WHAT NEEDS TO BE DONE> Your response should be the complete listing, copied exactly.

GIVEN RECORDS>

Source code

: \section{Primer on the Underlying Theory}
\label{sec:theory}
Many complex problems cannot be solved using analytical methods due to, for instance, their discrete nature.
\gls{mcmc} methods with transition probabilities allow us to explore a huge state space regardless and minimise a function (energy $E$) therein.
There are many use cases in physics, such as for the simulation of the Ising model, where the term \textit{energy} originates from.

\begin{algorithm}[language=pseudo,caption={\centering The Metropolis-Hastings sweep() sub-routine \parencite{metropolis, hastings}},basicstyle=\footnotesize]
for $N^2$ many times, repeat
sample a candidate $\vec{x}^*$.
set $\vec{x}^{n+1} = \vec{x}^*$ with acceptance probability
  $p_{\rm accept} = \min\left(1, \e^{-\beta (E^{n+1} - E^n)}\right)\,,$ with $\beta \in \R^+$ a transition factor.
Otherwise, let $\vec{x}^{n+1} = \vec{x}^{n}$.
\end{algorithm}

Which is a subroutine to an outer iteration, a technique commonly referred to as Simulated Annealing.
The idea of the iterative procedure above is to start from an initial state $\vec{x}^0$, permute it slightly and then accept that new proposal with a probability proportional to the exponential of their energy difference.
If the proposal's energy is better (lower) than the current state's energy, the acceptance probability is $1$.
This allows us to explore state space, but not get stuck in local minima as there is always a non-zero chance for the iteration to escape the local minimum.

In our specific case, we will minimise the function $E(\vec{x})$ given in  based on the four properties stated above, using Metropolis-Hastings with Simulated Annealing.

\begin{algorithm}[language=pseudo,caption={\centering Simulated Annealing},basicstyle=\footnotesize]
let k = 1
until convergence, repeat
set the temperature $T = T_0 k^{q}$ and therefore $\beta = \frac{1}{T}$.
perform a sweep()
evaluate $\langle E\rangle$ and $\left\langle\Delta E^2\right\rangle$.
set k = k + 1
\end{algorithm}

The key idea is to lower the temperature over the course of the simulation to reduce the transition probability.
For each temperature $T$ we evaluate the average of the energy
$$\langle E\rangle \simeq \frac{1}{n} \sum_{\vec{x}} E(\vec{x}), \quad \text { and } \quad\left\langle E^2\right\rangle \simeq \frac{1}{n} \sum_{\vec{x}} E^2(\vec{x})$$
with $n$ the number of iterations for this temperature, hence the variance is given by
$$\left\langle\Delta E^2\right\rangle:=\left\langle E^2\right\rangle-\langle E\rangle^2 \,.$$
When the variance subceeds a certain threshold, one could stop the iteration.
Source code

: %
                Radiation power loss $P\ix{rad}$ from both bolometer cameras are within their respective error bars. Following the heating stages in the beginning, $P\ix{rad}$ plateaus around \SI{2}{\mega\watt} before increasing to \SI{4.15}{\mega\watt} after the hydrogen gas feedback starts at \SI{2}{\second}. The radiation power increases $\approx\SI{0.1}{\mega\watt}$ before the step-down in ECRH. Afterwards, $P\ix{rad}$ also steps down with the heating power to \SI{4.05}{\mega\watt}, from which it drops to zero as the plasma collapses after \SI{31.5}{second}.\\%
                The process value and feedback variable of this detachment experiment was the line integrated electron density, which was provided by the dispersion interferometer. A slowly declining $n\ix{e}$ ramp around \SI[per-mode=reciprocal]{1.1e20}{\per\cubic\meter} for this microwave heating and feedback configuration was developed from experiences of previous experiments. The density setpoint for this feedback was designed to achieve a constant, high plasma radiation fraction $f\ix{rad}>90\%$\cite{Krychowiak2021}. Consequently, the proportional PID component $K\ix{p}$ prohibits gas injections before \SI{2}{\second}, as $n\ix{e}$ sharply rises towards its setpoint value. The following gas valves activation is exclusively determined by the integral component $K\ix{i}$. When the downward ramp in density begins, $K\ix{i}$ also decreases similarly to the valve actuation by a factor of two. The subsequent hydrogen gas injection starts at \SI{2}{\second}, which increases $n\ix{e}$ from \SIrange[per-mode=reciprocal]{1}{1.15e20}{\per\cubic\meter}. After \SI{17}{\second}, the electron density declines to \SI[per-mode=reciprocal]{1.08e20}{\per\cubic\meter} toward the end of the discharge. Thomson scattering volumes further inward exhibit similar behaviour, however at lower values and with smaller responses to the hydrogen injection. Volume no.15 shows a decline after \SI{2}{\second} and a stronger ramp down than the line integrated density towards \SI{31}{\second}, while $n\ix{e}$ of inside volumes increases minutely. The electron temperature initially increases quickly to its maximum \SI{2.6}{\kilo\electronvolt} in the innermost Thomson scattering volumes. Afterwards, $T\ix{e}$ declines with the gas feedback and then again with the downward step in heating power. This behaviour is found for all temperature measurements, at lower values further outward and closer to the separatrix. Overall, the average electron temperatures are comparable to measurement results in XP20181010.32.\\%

RESULT OF THE TASK>
Source code

: \section{Primer on the Underlying Theory}
\label{sec:theory}
Many complex problems cannot be solved using analytical methods due to, for instance, their discrete nature.
\gls{mcmc} methods with transition probabilities allow us to explore a huge state space regardless and minimise a function (energy $E$) therein.
There are many use cases in physics, such as for the simulation of the Ising model, where the term \textit{energy} originates from.

\begin{algorithm}[language=pseudo,caption={\centering The Metropolis-Hastings sweep() sub-routine \parencite{metropolis, hastings}},basicstyle=\footnotesize]
for $N^2$ many times, repeat
sample a candidate $\vec{x}^*$.
set $\vec{x}^{n+1} = \vec{x}^*$ with acceptance probability
  $p_{\rm accept} = \min\left(1, \e^{-\beta (E^{n+1} - E^n)}\right)\,,$ with $\beta \in \R^+$ a transition factor.
Otherwise, let $\vec{x}^{n+1} = \vec{x}^{n}$.
\end{algorithm}

Which is a subroutine to an outer iteration, a technique commonly referred to as Simulated Annealing.
The idea of the iterative procedure above is to start from an initial state $\vec{x}^0$, permute it slightly and then accept that new proposal with a probability proportional to the exponential of their energy difference.
If the proposal's energy is better (lower) than the current state's energy, the acceptance probability is $1$.
This allows us to explore state space, but not get stuck in local minima as there is always a non-zero chance for the iteration to escape the local minimum.

In our specific case, we will minimise the function $E(\vec{x})$ given in  based on the four properties stated above, using Metropolis-Hastings with Simulated Annealing.

\begin{algorithm}[language=pseudo,caption={\centering Simulated Annealing},basicstyle=\footnotesize]
let k = 1
until convergence, repeat
set the temperature $T = T_0 k^{q}$ and therefore $\beta = \frac{1}{T}$.
perform a sweep()
evaluate $\langle E\rangle$ and $\left\langle\Delta E^2\right\rangle$.
set k = k + 1
\end{algorithm}

The key idea is to lower the temperature over the course of the simulation to reduce the transition probability.
For each temperature $T$ we evaluate the average of the energy
$$\langle E\rangle \simeq \frac{1}{n} \sum_{\vec{x}} E(\vec{x}), \quad \text { and } \quad\left\langle E^2\right\rangle \simeq \frac{1}{n} \sum_{\vec{x}} E^2(\vec{x})$$
with $n$ the number of iterations for this temperature, hence the variance is given by
$$\left\langle\Delta E^2\right\rangle:=\left\langle E^2\right\rangle-\langle E\rangle^2 \,.$$
When the variance subceeds a certain threshold, one could stop the iteration.
Source code

: %
                Radiation power loss $P\ix{rad}$ from both bolometer cameras are within their respective error bars. Following the heating stages in the beginning, $P\ix{rad}$ plateaus around \SI{2}{\mega\watt} before increasing to \SI{4.15}{\mega\watt} after the hydrogen gas feedback starts at \SI{2}{\second}. The radiation power increases $\approx\SI{0.1}{\mega\watt}$ before the step-down in ECRH. Afterwards, $P\ix{rad}$ also steps down with the heating power to \SI{4.05}{\mega\watt}, from which it drops to zero as the plasma collapses after \SI{31.5}{second}.\\%
                The process value and feedback variable of this detachment experiment was the line integrated electron density, which was provided by the dispersion interferometer. A slowly declining $n\ix{e}$ ramp around \SI[per-mode=reciprocal]{1.1e20}{\per\cubic\meter} for this microwave heating and feedback configuration was developed from experiences of previous experiments. The density setpoint for this feedback was designed to achieve a constant, high plasma radiation fraction $f\ix{rad}>90\%$\cite{Krychowiak2021}. Consequently, the proportional PID component $K\ix{p}$ prohibits gas injections before \SI{2}{\second}, as $n\ix{e}$ sharply rises towards its setpoint value. The following gas valves activation is exclusively determined by the integral component $K\ix{i}$. When the downward ramp in density begins, $K\ix{i}$ also decreases similarly to the valve actuation by a factor of two. The subsequent hydrogen gas injection starts at \SI{2}{\second}, which increases $n\ix{e}$ from \SIrange[per-mode=reciprocal]{1}{1.15e20}{\per\cubic\meter}. After \SI{17}{\second}, the electron density declines to \SI[per-mode=reciprocal]{1.08e20}{\per\cubic\meter} toward the end of the discharge. Thomson scattering volumes further inward exhibit similar behaviour, however at lower values and with smaller responses to the hydrogen injection. Volume no.15 shows a decline after \SI{2}{\second} and a stronger ramp down than the line integrated density towards \SI{31}{\second}, while $n\ix{e}$ of inside volumes increases minutely. The electron temperature initially increases quickly to its maximum \SI{2.6}{\kilo\electronvolt} in the innermost Thomson scattering volumes. Afterwards, $T\ix{e}$ declines with the gas feedback and then again with the downward step in heating power. This behaviour is found for all temperature measurements, at lower values further outward and closer to the separatrix. Overall, the average electron temperatures are comparable to measurement results in XP20181010.32.\\%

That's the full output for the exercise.